• AIM OF THE TASK:
Your copy of the listing must be exact and must hold no images.

• THE DATA:
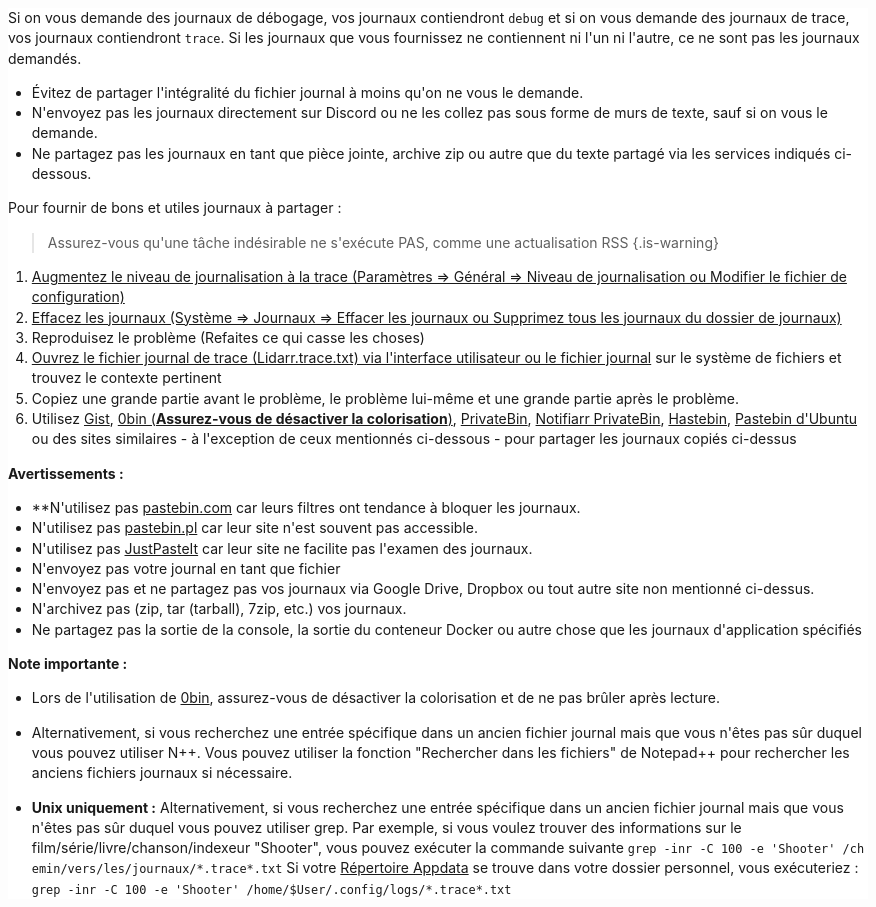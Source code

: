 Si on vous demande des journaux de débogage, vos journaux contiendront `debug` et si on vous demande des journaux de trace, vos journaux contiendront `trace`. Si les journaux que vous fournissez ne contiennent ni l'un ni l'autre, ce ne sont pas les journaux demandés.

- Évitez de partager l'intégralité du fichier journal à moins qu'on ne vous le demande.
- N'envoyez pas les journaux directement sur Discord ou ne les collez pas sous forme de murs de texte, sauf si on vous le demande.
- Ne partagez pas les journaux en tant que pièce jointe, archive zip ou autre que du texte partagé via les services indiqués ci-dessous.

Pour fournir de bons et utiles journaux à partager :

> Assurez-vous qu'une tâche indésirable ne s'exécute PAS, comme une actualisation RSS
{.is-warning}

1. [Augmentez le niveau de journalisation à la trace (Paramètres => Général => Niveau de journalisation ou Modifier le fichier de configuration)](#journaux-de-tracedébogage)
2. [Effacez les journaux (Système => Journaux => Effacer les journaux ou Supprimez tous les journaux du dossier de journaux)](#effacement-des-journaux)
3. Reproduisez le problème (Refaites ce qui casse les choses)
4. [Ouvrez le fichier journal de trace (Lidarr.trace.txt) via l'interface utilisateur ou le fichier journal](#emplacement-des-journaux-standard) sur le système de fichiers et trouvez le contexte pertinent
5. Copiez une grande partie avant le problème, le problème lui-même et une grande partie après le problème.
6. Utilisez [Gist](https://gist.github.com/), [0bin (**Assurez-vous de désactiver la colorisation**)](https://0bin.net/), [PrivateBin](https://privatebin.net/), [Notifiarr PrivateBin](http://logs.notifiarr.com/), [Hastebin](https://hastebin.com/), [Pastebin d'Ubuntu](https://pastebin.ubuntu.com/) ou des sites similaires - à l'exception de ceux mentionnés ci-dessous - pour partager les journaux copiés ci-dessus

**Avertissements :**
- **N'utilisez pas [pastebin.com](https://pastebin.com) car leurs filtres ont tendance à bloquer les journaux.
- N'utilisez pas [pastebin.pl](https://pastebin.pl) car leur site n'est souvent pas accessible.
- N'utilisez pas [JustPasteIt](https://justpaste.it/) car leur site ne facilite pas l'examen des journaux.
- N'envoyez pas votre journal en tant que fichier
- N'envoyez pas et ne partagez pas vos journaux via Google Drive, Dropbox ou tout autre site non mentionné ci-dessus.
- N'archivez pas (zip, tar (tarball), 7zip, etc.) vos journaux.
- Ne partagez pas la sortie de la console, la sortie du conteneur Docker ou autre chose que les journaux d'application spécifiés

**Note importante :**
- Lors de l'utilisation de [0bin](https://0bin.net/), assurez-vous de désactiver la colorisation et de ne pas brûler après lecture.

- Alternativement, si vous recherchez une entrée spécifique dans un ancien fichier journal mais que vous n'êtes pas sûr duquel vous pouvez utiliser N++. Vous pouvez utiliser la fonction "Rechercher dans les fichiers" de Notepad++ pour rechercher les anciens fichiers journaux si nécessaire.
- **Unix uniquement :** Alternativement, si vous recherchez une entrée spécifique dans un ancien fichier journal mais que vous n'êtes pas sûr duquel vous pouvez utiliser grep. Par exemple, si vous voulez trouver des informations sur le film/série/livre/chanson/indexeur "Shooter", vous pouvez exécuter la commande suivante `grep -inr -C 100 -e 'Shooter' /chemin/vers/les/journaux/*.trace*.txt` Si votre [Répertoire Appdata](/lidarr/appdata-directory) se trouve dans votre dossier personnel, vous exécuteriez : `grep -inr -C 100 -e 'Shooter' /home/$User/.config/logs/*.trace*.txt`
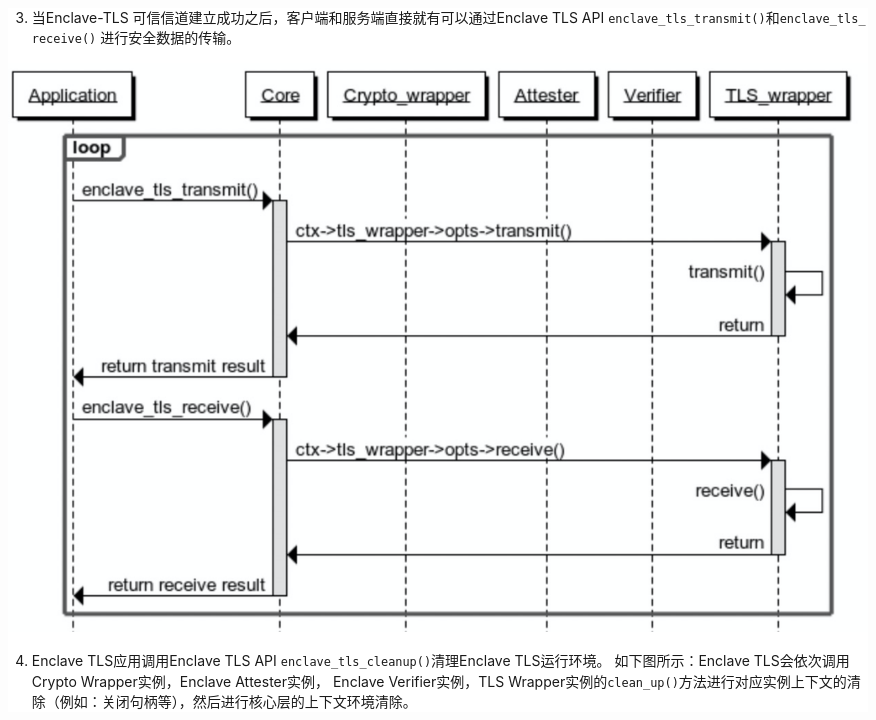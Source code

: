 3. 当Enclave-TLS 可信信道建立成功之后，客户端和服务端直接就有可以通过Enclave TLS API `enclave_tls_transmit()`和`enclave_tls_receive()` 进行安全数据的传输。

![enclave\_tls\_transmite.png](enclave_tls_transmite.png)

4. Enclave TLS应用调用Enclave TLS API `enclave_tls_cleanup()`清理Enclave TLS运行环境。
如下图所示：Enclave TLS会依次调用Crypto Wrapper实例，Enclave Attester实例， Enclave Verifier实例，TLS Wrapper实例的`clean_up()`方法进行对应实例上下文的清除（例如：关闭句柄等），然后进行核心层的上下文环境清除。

• OUTPUT BELOW:
Source code

: Si on vous demande des journaux de débogage, vos journaux contiendront `debug` et si on vous demande des journaux de trace, vos journaux contiendront `trace`. Si les journaux que vous fournissez ne contiennent ni l'un ni l'autre, ce ne sont pas les journaux demandés.

- Évitez de partager l'intégralité du fichier journal à moins qu'on ne vous le demande.
- N'envoyez pas les journaux directement sur Discord ou ne les collez pas sous forme de murs de texte, sauf si on vous le demande.
- Ne partagez pas les journaux en tant que pièce jointe, archive zip ou autre que du texte partagé via les services indiqués ci-dessous.

Pour fournir de bons et utiles journaux à partager :

> Assurez-vous qu'une tâche indésirable ne s'exécute PAS, comme une actualisation RSS
{.is-warning}

1. [Augmentez le niveau de journalisation à la trace (Paramètres => Général => Niveau de journalisation ou Modifier le fichier de configuration)](#journaux-de-tracedébogage)
2. [Effacez les journaux (Système => Journaux => Effacer les journaux ou Supprimez tous les journaux du dossier de journaux)](#effacement-des-journaux)
3. Reproduisez le problème (Refaites ce qui casse les choses)
4. [Ouvrez le fichier journal de trace (Lidarr.trace.txt) via l'interface utilisateur ou le fichier journal](#emplacement-des-journaux-standard) sur le système de fichiers et trouvez le contexte pertinent
5. Copiez une grande partie avant le problème, le problème lui-même et une grande partie après le problème.
6. Utilisez [Gist](https://gist.github.com/), [0bin (**Assurez-vous de désactiver la colorisation**)](https://0bin.net/), [PrivateBin](https://privatebin.net/), [Notifiarr PrivateBin](http://logs.notifiarr.com/), [Hastebin](https://hastebin.com/), [Pastebin d'Ubuntu](https://pastebin.ubuntu.com/) ou des sites similaires - à l'exception de ceux mentionnés ci-dessous - pour partager les journaux copiés ci-dessus

**Avertissements :**
- **N'utilisez pas [pastebin.com](https://pastebin.com) car leurs filtres ont tendance à bloquer les journaux.
- N'utilisez pas [pastebin.pl](https://pastebin.pl) car leur site n'est souvent pas accessible.
- N'utilisez pas [JustPasteIt](https://justpaste.it/) car leur site ne facilite pas l'examen des journaux.
- N'envoyez pas votre journal en tant que fichier
- N'envoyez pas et ne partagez pas vos journaux via Google Drive, Dropbox ou tout autre site non mentionné ci-dessus.
- N'archivez pas (zip, tar (tarball), 7zip, etc.) vos journaux.
- Ne partagez pas la sortie de la console, la sortie du conteneur Docker ou autre chose que les journaux d'application spécifiés

**Note importante :**
- Lors de l'utilisation de [0bin](https://0bin.net/), assurez-vous de désactiver la colorisation et de ne pas brûler après lecture.

- Alternativement, si vous recherchez une entrée spécifique dans un ancien fichier journal mais que vous n'êtes pas sûr duquel vous pouvez utiliser N++. Vous pouvez utiliser la fonction "Rechercher dans les fichiers" de Notepad++ pour rechercher les anciens fichiers journaux si nécessaire.
- **Unix uniquement :** Alternativement, si vous recherchez une entrée spécifique dans un ancien fichier journal mais que vous n'êtes pas sûr duquel vous pouvez utiliser grep. Par exemple, si vous voulez trouver des informations sur le film/série/livre/chanson/indexeur "Shooter", vous pouvez exécuter la commande suivante `grep -inr -C 100 -e 'Shooter' /chemin/vers/les/journaux/*.trace*.txt` Si votre [Répertoire Appdata](/lidarr/appdata-directory) se trouve dans votre dossier personnel, vous exécuteriez : `grep -inr -C 100 -e 'Shooter' /home/$User/.config/logs/*.trace*.txt`
Source code

: 3. 当Enclave-TLS 可信信道建立成功之后，客户端和服务端直接就有可以通过Enclave TLS API `enclave_tls_transmit()`和`enclave_tls_receive()` 进行安全数据的传输。

![enclave\_tls\_transmite.png](enclave_tls_transmite.png)

4. Enclave TLS应用调用Enclave TLS API `enclave_tls_cleanup()`清理Enclave TLS运行环境。
如下图所示：Enclave TLS会依次调用Crypto Wrapper实例，Enclave Attester实例， Enclave Verifier实例，TLS Wrapper实例的`clean_up()`方法进行对应实例上下文的清除（例如：关闭句柄等），然后进行核心层的上下文环境清除。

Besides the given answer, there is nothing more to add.